#### What you have to do
Every entry is to be printed again precisely as given.

[Stored dataset items]

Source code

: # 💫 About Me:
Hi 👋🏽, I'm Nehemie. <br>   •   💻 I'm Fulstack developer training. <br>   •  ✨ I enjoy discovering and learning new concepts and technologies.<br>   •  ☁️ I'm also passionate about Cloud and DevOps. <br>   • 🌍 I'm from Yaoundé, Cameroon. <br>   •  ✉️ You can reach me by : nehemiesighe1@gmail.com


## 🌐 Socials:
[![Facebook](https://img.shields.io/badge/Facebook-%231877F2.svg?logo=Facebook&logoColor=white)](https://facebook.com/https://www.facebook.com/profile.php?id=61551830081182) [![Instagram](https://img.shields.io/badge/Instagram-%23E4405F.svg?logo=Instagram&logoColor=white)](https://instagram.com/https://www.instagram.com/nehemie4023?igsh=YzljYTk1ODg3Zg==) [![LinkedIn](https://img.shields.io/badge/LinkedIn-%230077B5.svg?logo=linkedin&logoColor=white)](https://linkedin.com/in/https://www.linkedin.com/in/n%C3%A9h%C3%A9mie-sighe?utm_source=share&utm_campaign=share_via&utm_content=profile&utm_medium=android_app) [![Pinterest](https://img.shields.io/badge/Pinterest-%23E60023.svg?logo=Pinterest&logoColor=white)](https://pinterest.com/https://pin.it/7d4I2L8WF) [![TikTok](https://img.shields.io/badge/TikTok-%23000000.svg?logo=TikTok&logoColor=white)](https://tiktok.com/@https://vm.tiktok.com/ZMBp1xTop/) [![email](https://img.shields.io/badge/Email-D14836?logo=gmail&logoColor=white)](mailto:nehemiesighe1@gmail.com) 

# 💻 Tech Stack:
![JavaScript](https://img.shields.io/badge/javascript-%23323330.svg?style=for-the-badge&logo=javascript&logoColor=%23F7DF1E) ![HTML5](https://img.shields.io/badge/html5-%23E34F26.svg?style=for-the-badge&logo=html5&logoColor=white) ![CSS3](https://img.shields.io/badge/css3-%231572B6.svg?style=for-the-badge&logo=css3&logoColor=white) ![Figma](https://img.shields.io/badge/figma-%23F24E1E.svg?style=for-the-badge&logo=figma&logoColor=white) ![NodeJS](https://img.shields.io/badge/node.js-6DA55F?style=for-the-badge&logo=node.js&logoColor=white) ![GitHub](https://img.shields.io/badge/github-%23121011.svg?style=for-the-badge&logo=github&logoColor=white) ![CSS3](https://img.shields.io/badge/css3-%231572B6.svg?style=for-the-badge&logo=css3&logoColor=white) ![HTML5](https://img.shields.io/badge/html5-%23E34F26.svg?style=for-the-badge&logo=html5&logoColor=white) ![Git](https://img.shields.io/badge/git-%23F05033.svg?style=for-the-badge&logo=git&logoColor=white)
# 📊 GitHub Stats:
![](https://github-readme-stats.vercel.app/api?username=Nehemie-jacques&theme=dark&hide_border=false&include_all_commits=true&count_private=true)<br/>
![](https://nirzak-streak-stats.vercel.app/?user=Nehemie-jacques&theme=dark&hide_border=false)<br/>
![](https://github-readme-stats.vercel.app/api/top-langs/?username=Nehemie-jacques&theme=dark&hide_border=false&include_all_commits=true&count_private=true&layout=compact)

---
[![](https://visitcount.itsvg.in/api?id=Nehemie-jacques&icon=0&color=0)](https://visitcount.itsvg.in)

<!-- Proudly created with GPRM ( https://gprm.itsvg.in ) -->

#### Exercise output
Source code

: # 💫 About Me:
Hi 👋🏽, I'm Nehemie. <br>   •   💻 I'm Fulstack developer training. <br>   •  ✨ I enjoy discovering and learning new concepts and technologies.<br>   •  ☁️ I'm also passionate about Cloud and DevOps. <br>   • 🌍 I'm from Yaoundé, Cameroon. <br>   •  ✉️ You can reach me by : nehemiesighe1@gmail.com


## 🌐 Socials:
[![Facebook](https://img.shields.io/badge/Facebook-%231877F2.svg?logo=Facebook&logoColor=white)](https://facebook.com/https://www.facebook.com/profile.php?id=61551830081182) [![Instagram](https://img.shields.io/badge/Instagram-%23E4405F.svg?logo=Instagram&logoColor=white)](https://instagram.com/https://www.instagram.com/nehemie4023?igsh=YzljYTk1ODg3Zg==) [![LinkedIn](https://img.shields.io/badge/LinkedIn-%230077B5.svg?logo=linkedin&logoColor=white)](https://linkedin.com/in/https://www.linkedin.com/in/n%C3%A9h%C3%A9mie-sighe?utm_source=share&utm_campaign=share_via&utm_content=profile&utm_medium=android_app) [![Pinterest](https://img.shields.io/badge/Pinterest-%23E60023.svg?logo=Pinterest&logoColor=white)](https://pinterest.com/https://pin.it/7d4I2L8WF) [![TikTok](https://img.shields.io/badge/TikTok-%23000000.svg?logo=TikTok&logoColor=white)](https://tiktok.com/@https://vm.tiktok.com/ZMBp1xTop/) [![email](https://img.shields.io/badge/Email-D14836?logo=gmail&logoColor=white)](mailto:nehemiesighe1@gmail.com) 

# 💻 Tech Stack:
![JavaScript](https://img.shields.io/badge/javascript-%23323330.svg?style=for-the-badge&logo=javascript&logoColor=%23F7DF1E) ![HTML5](https://img.shields.io/badge/html5-%23E34F26.svg?style=for-the-badge&logo=html5&logoColor=white) ![CSS3](https://img.shields.io/badge/css3-%231572B6.svg?style=for-the-badge&logo=css3&logoColor=white) ![Figma](https://img.shields.io/badge/figma-%23F24E1E.svg?style=for-the-badge&logo=figma&logoColor=white) ![NodeJS](https://img.shields.io/badge/node.js-6DA55F?style=for-the-badge&logo=node.js&logoColor=white) ![GitHub](https://img.shields.io/badge/github-%23121011.svg?style=for-the-badge&logo=github&logoColor=white) ![CSS3](https://img.shields.io/badge/css3-%231572B6.svg?style=for-the-badge&logo=css3&logoColor=white) ![HTML5](https://img.shields.io/badge/html5-%23E34F26.svg?style=for-the-badge&logo=html5&logoColor=white) ![Git](https://img.shields.io/badge/git-%23F05033.svg?style=for-the-badge&logo=git&logoColor=white)
# 📊 GitHub Stats:
![](https://github-readme-stats.vercel.app/api?username=Nehemie-jacques&theme=dark&hide_border=false&include_all_commits=true&count_private=true)<br/>
![](https://nirzak-streak-stats.vercel.app/?user=Nehemie-jacques&theme=dark&hide_border=false)<br/>
![](https://github-readme-stats.vercel.app/api/top-langs/?username=Nehemie-jacques&theme=dark&hide_border=false&include_all_commits=true&count_private=true&layout=compact)

---
[![](https://visitcount.itsvg.in/api?id=Nehemie-jacques&icon=0&color=0)](https://visitcount.itsvg.in)

<!-- Proudly created with GPRM ( https://gprm.itsvg.in ) -->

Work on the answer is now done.